Honestly, I would at least like to see you have an actual budget. So you know where the money goes. Frankly as a 50+ year old, I'd rather see you spending it on investing in property, or water rights. I see a bad fall coming in the future for you. My H never looked at the checkbook for the first 20 years of our marriage, he made so much money. But we never saved a dime. Now we can't even pay our taxes each year.


----------



## VermisciousKnid (Dec 27, 2011)

I think it's easy to be undisciplined when you have more than enough money to meet expenses. And setting up a budget doesn't make sense when the numbers are chosen arbitrarily. That's why I think you should set up a long term goal and figure out how to get to it. Like "pay off the mortgage in x years" or "accumulate x dollars in 401k by age 55". Those give you hard numbers that you can work back from to arrive at monthly savings amounts. You have a good problem, though. Most people live hand to mouth and that kind of long term planning is harder to achieve.


----------



## pb76no (Nov 1, 2012)

Random, do you still have a budget? As my earnings increased, I adjusted my budget accordingly, so even though I have more disposable income, I still maintain a budget - just that % or set amount for discretionary spending is larger.

Maybe I'm confusing your back-story with someone else, but I thought you had your own business - that does pretty well. Same principal - income/expense report, asset & liability worksheet. The numbers are just larger, but you should still be sticking to a budget.


----------



## RandomDude (Dec 18, 2010)

Yeah I guess I should be investing it, my business is all that I know however and I've looked into properties but unsure whether to get into that business due to my inexperience and I've also tried forax but found myself much more successful at poker ironically when it comes to playing around with my money.

My business has expanded as much as it can already and unless I want to expand some more and turn the bar into a proper nightclub which will cost way more than it took to set up the bar, I'm mostly leaving it alone as it's pulling in revenue from morning to lunch to dinner to late night and has already paid for itself with the liquor licenses I had to obtain - a hefty sum in fact.

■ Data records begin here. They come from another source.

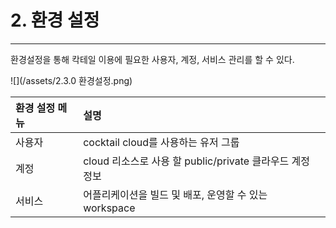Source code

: # 2. 환경 설정

---

환경설정을 통해 칵테일 이용에 필요한 사용자, 계정, 서비스 관리를 할 수 있다.

![](/assets/2.3.0 환경설정.png)

| 환경 설정 메뉴 | **설명** |
| :--- | :--- |
| 사용자 | cocktail cloud를 사용하는 유저 그룹 |
| 계정 | cloud 리소스로 사용 할 public/private 클라우드 계정 정보 |
| 서비스 | 어플리케이션을 빌드 및 배포, 운영할 수 있는 workspace |



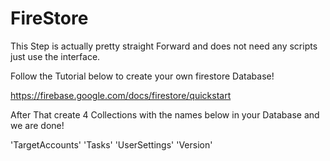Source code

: # FireStore

This Step is actually pretty straight Forward and does not need any scripts just use the interface.

Follow the Tutorial below to create your own firestore Database!

https://firebase.google.com/docs/firestore/quickstart

After That create 4 Collections with the names below in your Database and we are done!

'TargetAccounts'
'Tasks'
'UserSettings'
'Version'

I can start or expand another business but it would be risky. When I took over my business 4 years ago it was already very well established so the 2 year loss-survival-period common for new businesses was practically non-existent as the profits were there to reap to begin with. Admittedly it was still tough at first but became easier and easier once I took control.

Now though I think I've reached the point I no longer really know what to do with all the money. My wife used to be an extravagant spender herself but when I gave her more responsibility (yes she does the budgeting) it seems to have curbed it a few years ago. Still, I can see that our spending is getting increasingly careless and undisciplined.

Thanks guys, I'm glad to know that I'm not just thinking too much and that we have to wake up a little. Perhaps it's good that my wife lost me almost 3K to stupidity. What investment options do you suggest?

Hell I can just see myself attending all these investment money-maker seminars in Sydney (there's a ton) now... funny really, I still don't feel white-collar, and I still hate those rich fks sometimes lol


----------



## turnera (Jan 22, 2010)

That's why you hire a professional money manager to help you. It's what he does for a living - so let him use his expertise to guide you.

fwiw, my H is looking for an investor for an amazing product that will be a deal changer in a dozen different industries. They're in talks with a bunch of different investors, but haven't made any agreements yet...


----------



## RandomDude (Dec 18, 2010)

Yeah I guess I can look into that, though I would probably find myself in an investment scam and lose over 100K - read about it once lol. Then my wife can get me back for giving her sh-t about her scam which only cost a tiny 3K heh

Guess it would be rather interesting to see how I stand financially from an analyst/consultant/money manager point of view too. Thanks for this.


----------



## turnera (Jan 22, 2010)

You can google them, and ask for reviews, and check with BBB.


----------